### Work task
Where an entry holds an image, skip the image but reproduce the rest word for word.

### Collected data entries
╭──
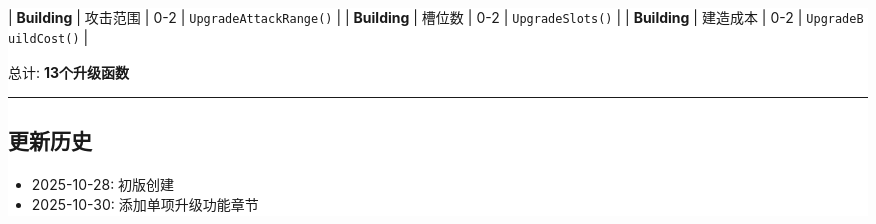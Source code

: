 | **Building** | 攻击范围 | 0-2 | `UpgradeAttackRange()` |
| **Building** | 槽位数 | 0-2 | `UpgradeSlots()` |
| **Building** | 建造成本 | 0-2 | `UpgradeBuildCost()` |

总计: **13个升级函数**

---

## 更新历史
- 2025-10-28: 初版创建
- 2025-10-30: 添加单项升级功能章节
╰──
### Reply to the task
Source code

: | **Building** | 攻击范围 | 0-2 | `UpgradeAttackRange()` |
| **Building** | 槽位数 | 0-2 | `UpgradeSlots()` |
| **Building** | 建造成本 | 0-2 | `UpgradeBuildCost()` |

总计: **13个升级函数**

---

## 更新历史
- 2025-10-28: 初版创建
- 2025-10-30: 添加单项升级功能章节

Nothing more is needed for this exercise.